I personaggi appartengono a chi di diritto.

 


 

Filo rosso, inchiostro nero

______________________________________

 

 

Kei apre gli occhi alla nebbia mattutina; dalle persiane filtra un sole a spicchi, scie di una luce granulosa che gli graffia il volto nel suo buongiorno. Regala alla finestra l’angolo di un’occhiata assonnata, mentre con la mano vaga tra le pieghe del futon srotolato a terra.
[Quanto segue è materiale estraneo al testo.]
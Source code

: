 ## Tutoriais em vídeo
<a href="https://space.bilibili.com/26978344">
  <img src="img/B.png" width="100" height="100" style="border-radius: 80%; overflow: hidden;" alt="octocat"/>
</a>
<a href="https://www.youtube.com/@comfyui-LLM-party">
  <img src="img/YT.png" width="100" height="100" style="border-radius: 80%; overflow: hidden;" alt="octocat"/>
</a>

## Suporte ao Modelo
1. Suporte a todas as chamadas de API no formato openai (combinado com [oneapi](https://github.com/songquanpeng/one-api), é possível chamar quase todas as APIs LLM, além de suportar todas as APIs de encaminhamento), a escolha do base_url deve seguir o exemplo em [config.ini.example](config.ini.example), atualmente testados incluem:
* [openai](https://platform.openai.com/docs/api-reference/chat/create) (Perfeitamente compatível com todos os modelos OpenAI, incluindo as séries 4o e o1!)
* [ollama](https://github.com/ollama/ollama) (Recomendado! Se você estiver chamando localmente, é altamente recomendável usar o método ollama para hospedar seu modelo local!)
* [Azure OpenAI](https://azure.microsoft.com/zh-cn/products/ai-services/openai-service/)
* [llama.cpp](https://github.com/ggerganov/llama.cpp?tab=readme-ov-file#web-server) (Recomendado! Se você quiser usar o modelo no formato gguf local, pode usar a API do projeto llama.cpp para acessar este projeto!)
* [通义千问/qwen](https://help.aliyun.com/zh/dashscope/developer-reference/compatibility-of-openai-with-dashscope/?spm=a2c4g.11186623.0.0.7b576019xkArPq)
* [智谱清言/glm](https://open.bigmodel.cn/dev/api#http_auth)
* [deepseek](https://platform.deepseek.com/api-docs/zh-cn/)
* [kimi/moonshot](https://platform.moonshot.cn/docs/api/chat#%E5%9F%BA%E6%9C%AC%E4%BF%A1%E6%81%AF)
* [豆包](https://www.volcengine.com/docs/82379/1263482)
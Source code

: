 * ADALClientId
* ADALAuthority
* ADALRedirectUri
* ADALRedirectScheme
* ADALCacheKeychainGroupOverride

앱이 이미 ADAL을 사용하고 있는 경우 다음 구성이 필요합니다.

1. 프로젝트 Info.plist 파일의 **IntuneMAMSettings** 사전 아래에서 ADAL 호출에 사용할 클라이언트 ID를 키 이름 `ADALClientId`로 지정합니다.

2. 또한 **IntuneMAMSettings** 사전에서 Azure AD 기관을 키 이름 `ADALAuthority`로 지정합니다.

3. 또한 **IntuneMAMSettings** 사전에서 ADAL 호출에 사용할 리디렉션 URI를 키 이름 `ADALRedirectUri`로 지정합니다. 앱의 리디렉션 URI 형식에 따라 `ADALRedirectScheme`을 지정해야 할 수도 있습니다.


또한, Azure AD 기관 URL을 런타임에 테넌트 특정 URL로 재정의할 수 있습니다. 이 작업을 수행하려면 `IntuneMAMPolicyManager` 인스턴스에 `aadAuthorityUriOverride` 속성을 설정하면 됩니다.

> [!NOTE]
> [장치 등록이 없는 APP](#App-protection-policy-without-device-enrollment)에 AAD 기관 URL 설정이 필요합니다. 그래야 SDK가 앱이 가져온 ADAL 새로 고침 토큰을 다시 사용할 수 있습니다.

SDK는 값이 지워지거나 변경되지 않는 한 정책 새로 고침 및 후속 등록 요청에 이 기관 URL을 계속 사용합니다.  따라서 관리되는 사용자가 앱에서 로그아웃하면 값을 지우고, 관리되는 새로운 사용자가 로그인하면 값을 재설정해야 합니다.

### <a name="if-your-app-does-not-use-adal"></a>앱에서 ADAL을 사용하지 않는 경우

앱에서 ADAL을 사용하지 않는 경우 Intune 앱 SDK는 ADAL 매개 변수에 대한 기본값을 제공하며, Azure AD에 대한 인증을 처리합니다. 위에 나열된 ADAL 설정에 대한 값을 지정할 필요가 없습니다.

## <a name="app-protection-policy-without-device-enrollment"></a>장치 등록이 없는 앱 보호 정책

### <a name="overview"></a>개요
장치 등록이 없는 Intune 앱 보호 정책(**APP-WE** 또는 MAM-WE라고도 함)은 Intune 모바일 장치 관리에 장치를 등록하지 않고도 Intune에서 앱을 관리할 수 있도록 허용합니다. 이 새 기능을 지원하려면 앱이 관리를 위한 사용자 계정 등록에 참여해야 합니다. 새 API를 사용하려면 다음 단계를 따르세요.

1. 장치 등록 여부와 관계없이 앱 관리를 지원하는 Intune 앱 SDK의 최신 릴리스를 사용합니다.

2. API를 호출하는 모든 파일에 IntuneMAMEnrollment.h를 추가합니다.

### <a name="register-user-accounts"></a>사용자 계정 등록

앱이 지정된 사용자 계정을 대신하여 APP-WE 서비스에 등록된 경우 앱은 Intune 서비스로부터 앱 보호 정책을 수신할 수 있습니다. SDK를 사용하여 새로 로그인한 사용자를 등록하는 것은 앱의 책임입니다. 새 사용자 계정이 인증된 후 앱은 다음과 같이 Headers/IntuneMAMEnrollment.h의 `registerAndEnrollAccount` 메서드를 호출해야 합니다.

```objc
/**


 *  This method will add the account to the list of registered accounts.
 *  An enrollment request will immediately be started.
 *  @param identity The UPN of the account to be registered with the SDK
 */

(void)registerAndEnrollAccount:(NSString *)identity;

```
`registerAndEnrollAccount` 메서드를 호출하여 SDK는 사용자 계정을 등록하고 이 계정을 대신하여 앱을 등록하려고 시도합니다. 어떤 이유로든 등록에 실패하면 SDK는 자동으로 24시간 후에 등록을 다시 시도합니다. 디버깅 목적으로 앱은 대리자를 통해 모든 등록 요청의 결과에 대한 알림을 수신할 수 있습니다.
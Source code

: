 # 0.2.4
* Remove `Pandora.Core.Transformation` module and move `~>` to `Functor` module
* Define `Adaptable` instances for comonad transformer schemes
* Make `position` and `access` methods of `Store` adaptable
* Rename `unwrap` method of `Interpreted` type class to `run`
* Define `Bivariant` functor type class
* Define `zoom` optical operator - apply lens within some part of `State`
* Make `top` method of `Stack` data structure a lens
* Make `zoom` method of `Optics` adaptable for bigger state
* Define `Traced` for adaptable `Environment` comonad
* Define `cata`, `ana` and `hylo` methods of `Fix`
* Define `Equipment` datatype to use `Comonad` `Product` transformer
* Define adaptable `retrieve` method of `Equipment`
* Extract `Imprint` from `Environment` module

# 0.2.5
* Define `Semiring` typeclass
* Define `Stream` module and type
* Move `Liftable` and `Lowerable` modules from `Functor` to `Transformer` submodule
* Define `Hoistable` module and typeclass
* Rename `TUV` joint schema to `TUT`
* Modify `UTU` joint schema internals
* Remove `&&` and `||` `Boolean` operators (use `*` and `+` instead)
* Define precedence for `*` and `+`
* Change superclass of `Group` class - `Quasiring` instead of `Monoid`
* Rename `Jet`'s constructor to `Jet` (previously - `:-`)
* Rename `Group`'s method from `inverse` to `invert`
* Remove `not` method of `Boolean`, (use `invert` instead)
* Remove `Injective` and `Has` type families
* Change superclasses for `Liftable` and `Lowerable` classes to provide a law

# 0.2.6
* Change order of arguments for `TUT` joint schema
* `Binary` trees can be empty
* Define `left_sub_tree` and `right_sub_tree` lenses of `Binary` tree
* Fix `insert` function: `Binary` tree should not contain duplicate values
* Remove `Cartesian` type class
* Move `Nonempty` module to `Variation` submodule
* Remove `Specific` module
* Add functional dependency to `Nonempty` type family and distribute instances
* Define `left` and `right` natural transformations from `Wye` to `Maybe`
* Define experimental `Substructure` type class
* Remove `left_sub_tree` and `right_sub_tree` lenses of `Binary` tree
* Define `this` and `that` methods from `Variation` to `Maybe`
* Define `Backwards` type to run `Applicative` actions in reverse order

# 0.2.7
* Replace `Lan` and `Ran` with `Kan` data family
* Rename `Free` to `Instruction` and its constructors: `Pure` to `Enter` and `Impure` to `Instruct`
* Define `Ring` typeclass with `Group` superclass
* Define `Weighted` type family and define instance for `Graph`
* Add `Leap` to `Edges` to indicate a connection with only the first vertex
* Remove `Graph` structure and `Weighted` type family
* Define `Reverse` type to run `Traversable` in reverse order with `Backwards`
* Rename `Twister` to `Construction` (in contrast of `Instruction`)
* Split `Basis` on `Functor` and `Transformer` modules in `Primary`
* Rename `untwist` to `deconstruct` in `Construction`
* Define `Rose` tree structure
Accanto a lui le coperte sono ancora calde, ma s’afflosciano vuote, abbandonate.

Recupera gli occhiali, solleva la nebbia che gli appanna la vista e si volta a guardare il posto vuoto – sul cuscino c’è un biglietto piegato in due.

 

“Se vuoi, puoi tenere il letto caldo, mentre vado a prendere la colazione

—UV”

 

In basso traccia con l’indice i tratti di una firma che non è un nome, ma una promessa di eternità, non sono iniziali, ma una battuta beffarda, uno scherzo del destino. Un anagràfo – il suo.

Appallottola il biglietto e torna sdraiato.

 

*

 

Kei ha sei anni e mezzo quando compare il suo anagràfo[1].

Per la maggior parte dei bambini si manifesta al compimento dei sette anni, ma quello di Kei è un corpo fuori tempo, che gioca d’anticipo, salvo poi fregarlo al traguardo.

Lo ha intuito dagli sguardi confusi dei suoi genitori e da quello perplesso di suo fratello maggiore; se intorno a lui gli anagràfi sono decorazioni del corpo, frasi che serpeggiano intorno ai polsi o alle caviglie, che formano disegni sulla schiena, sui fianchi, sul petto, il tatuaggio sulla pelle della prima frase pronunciata loro dall’anima gemella, quello di Kei è una presa in giro, un dito medio alzato alla predestinazione.

Kei ha sei anni e mezzo quando capisce che per lui non c’è nessuno.

 

 

Kei cresce lontano da leggende e tatuaggi e fili rossi del destino.

Avanza con le mani in tasca e le cuffie alle orecchie, per non sentire il mondo pronunciare la prima frase di qualcuno che non sarà mai lui.

 

 

«Quello è il tuo anagràfo?»

Yamaguchi è un dito puntato alla clavicola scoperta di Kei – sotto gli occhi stupiti, un tappeto di lentiggini e guance ancora tonde da bambino.

Il tatuaggio di Tsukishima è una sbavatura nera sul candore di una pelle pallida, una crepa che s’apre beffarda sulla superficie della luna.

Kei abbassa lo sguardo e storce il naso, anche senza gli occhiali riesce a tracciare a memoria i bordi netti di quei glifi senza senso.

«È solo uno scarabocchio» risponde annoiato.

«Non sei curioso di sapere chi sia la tua Anima gemella?»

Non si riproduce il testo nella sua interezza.